RAW DATA Start Marker

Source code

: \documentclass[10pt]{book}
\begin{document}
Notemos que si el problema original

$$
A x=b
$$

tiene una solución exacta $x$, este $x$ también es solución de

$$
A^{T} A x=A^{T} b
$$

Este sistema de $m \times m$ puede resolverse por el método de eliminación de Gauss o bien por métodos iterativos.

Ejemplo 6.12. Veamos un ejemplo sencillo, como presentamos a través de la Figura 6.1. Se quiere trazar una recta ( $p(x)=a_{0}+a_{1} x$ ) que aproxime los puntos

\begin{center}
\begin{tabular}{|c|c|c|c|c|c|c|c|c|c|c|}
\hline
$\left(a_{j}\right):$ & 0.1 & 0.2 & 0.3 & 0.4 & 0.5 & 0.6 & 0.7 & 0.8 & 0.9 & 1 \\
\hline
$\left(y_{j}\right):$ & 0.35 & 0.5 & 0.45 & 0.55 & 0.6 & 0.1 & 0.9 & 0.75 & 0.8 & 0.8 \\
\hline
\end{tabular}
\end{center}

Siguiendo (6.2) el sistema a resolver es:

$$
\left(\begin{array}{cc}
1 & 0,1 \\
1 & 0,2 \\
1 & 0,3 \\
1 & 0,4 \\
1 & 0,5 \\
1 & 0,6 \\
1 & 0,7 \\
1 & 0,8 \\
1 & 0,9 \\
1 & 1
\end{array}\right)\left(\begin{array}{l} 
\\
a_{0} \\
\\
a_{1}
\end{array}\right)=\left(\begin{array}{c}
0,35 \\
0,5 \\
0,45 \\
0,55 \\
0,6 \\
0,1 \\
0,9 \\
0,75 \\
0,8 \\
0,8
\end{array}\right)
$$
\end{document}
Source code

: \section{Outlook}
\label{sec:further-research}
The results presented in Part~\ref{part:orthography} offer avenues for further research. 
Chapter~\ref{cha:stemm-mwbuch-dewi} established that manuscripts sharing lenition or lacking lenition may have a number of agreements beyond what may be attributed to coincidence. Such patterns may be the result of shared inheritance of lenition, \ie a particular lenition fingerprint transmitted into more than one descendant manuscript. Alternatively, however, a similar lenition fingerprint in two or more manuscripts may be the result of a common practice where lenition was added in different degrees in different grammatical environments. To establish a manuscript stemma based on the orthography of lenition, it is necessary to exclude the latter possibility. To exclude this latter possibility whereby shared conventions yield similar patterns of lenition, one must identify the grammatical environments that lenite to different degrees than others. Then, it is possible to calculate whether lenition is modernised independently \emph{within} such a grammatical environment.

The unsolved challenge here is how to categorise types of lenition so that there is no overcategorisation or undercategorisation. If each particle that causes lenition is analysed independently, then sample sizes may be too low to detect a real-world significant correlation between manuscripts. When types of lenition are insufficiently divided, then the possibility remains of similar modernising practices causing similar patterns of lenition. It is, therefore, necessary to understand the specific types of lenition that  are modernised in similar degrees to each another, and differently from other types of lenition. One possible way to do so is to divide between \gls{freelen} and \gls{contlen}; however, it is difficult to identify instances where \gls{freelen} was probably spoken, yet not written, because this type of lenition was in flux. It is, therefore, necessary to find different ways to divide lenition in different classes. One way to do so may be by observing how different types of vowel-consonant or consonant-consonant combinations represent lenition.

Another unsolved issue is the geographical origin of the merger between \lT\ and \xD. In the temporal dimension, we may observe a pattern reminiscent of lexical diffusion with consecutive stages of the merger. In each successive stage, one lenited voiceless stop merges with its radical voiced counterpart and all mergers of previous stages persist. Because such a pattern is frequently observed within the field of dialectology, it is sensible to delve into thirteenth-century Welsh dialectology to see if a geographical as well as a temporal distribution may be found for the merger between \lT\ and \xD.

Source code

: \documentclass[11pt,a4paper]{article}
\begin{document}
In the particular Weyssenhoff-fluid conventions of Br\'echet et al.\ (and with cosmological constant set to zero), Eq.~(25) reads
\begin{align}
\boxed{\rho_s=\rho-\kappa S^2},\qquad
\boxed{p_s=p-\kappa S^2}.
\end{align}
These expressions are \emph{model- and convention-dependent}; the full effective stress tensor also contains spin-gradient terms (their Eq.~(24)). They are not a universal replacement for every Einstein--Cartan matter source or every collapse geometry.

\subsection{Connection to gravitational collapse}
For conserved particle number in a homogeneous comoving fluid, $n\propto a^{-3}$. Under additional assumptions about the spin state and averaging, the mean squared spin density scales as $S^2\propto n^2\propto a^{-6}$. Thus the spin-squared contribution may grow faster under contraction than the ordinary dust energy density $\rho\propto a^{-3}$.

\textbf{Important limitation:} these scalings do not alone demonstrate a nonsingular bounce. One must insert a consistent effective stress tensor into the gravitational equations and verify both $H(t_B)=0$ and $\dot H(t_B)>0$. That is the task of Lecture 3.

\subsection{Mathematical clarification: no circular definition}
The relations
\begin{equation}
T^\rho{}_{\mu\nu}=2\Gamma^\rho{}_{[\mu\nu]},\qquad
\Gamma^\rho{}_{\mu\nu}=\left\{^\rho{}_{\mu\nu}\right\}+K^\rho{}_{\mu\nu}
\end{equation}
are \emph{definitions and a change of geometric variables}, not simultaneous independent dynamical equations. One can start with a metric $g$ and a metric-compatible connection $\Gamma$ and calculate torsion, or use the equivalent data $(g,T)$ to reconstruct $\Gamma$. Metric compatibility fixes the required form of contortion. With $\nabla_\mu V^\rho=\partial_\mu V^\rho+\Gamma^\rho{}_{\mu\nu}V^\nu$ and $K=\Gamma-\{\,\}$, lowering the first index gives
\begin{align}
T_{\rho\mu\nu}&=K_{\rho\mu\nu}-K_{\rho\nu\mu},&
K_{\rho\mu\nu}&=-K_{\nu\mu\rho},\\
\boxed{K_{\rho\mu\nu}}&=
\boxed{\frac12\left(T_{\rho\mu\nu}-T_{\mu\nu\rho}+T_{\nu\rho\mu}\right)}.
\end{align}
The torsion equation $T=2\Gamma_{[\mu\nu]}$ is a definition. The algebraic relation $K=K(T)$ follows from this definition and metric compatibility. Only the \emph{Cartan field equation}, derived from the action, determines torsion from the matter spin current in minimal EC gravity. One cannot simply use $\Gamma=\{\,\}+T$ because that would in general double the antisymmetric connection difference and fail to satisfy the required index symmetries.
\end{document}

RAW DATA End Marker

ACTIVITY.
Repeat the data. Every word must match.

WRITTEN SOLUTION.
Source code

: \documentclass[10pt]{book}
\begin{document}
Notemos que si el problema original

$$
A x=b
$$

tiene una solución exacta $x$, este $x$ también es solución de

$$
A^{T} A x=A^{T} b
$$

Este sistema de $m \times m$ puede resolverse por el método de eliminación de Gauss o bien por métodos iterativos.

Ejemplo 6.12. Veamos un ejemplo sencillo, como presentamos a través de la Figura 6.1. Se quiere trazar una recta ( $p(x)=a_{0}+a_{1} x$ ) que aproxime los puntos

\begin{center}
\begin{tabular}{|c|c|c|c|c|c|c|c|c|c|c|}
\hline
$\left(a_{j}\right):$ & 0.1 & 0.2 & 0.3 & 0.4 & 0.5 & 0.6 & 0.7 & 0.8 & 0.9 & 1 \\
\hline
$\left(y_{j}\right):$ & 0.35 & 0.5 & 0.45 & 0.55 & 0.6 & 0.1 & 0.9 & 0.75 & 0.8 & 0.8 \\
\hline
\end{tabular}
\end{center}

Siguiendo (6.2) el sistema a resolver es:

$$
\left(\begin{array}{cc}
1 & 0,1 \\
1 & 0,2 \\
1 & 0,3 \\
1 & 0,4 \\
1 & 0,5 \\
1 & 0,6 \\
1 & 0,7 \\
1 & 0,8 \\
1 & 0,9 \\
1 & 1
\end{array}\right)\left(\begin{array}{l} 
\\
a_{0} \\
\\
a_{1}
\end{array}\right)=\left(\begin{array}{c}
0,35 \\
0,5 \\
0,45 \\
0,55 \\
0,6 \\
0,1 \\
0,9 \\
0,75 \\
0,8 \\
0,8
\end{array}\right)
$$
\end{document}
Source code

: \section{Outlook}
\label{sec:further-research}
The results presented in Part~\ref{part:orthography} offer avenues for further research. 
Chapter~\ref{cha:stemm-mwbuch-dewi} established that manuscripts sharing lenition or lacking lenition may have a number of agreements beyond what may be attributed to coincidence. Such patterns may be the result of shared inheritance of lenition, \ie a particular lenition fingerprint transmitted into more than one descendant manuscript. Alternatively, however, a similar lenition fingerprint in two or more manuscripts may be the result of a common practice where lenition was added in different degrees in different grammatical environments. To establish a manuscript stemma based on the orthography of lenition, it is necessary to exclude the latter possibility. To exclude this latter possibility whereby shared conventions yield similar patterns of lenition, one must identify the grammatical environments that lenite to different degrees than others. Then, it is possible to calculate whether lenition is modernised independently \emph{within} such a grammatical environment.

The unsolved challenge here is how to categorise types of lenition so that there is no overcategorisation or undercategorisation. If each particle that causes lenition is analysed independently, then sample sizes may be too low to detect a real-world significant correlation between manuscripts. When types of lenition are insufficiently divided, then the possibility remains of similar modernising practices causing similar patterns of lenition. It is, therefore, necessary to understand the specific types of lenition that  are modernised in similar degrees to each another, and differently from other types of lenition. One possible way to do so is to divide between \gls{freelen} and \gls{contlen}; however, it is difficult to identify instances where \gls{freelen} was probably spoken, yet not written, because this type of lenition was in flux. It is, therefore, necessary to find different ways to divide lenition in different classes. One way to do so may be by observing how different types of vowel-consonant or consonant-consonant combinations represent lenition.

Another unsolved issue is the geographical origin of the merger between \lT\ and \xD. In the temporal dimension, we may observe a pattern reminiscent of lexical diffusion with consecutive stages of the merger. In each successive stage, one lenited voiceless stop merges with its radical voiced counterpart and all mergers of previous stages persist. Because such a pattern is frequently observed within the field of dialectology, it is sensible to delve into thirteenth-century Welsh dialectology to see if a geographical as well as a temporal distribution may be found for the merger between \lT\ and \xD.

Source code

: \documentclass[11pt,a4paper]{article}
\begin{document}
In the particular Weyssenhoff-fluid conventions of Br\'echet et al.\ (and with cosmological constant set to zero), Eq.~(25) reads
\begin{align}
\boxed{\rho_s=\rho-\kappa S^2},\qquad
\boxed{p_s=p-\kappa S^2}.
\end{align}
These expressions are \emph{model- and convention-dependent}; the full effective stress tensor also contains spin-gradient terms (their Eq.~(24)). They are not a universal replacement for every Einstein--Cartan matter source or every collapse geometry.

\subsection{Connection to gravitational collapse}
For conserved particle number in a homogeneous comoving fluid, $n\propto a^{-3}$. Under additional assumptions about the spin state and averaging, the mean squared spin density scales as $S^2\propto n^2\propto a^{-6}$. Thus the spin-squared contribution may grow faster under contraction than the ordinary dust energy density $\rho\propto a^{-3}$.

\textbf{Important limitation:} these scalings do not alone demonstrate a nonsingular bounce. One must insert a consistent effective stress tensor into the gravitational equations and verify both $H(t_B)=0$ and $\dot H(t_B)>0$. That is the task of Lecture 3.

\subsection{Mathematical clarification: no circular definition}
The relations
\begin{equation}
T^\rho{}_{\mu\nu}=2\Gamma^\rho{}_{[\mu\nu]},\qquad
\Gamma^\rho{}_{\mu\nu}=\left\{^\rho{}_{\mu\nu}\right\}+K^\rho{}_{\mu\nu}
\end{equation}
are \emph{definitions and a change of geometric variables}, not simultaneous independent dynamical equations. One can start with a metric $g$ and a metric-compatible connection $\Gamma$ and calculate torsion, or use the equivalent data $(g,T)$ to reconstruct $\Gamma$. Metric compatibility fixes the required form of contortion. With $\nabla_\mu V^\rho=\partial_\mu V^\rho+\Gamma^\rho{}_{\mu\nu}V^\nu$ and $K=\Gamma-\{\,\}$, lowering the first index gives
\begin{align}
T_{\rho\mu\nu}&=K_{\rho\mu\nu}-K_{\rho\nu\mu},&
K_{\rho\mu\nu}&=-K_{\nu\mu\rho},\\
\boxed{K_{\rho\mu\nu}}&=
\boxed{\frac12\left(T_{\rho\mu\nu}-T_{\mu\nu\rho}+T_{\nu\rho\mu}\right)}.
\end{align}
The torsion equation $T=2\Gamma_{[\mu\nu]}$ is a definition. The algebraic relation $K=K(T)$ follows from this definition and metric compatibility. Only the \emph{Cartan field equation}, derived from the action, determines torsion from the matter spin current in minimal EC gravity. One cannot simply use $\Gamma=\{\,\}+T$ because that would in general double the antisymmetric connection difference and fail to satisfy the required index symmetries.
\end{document}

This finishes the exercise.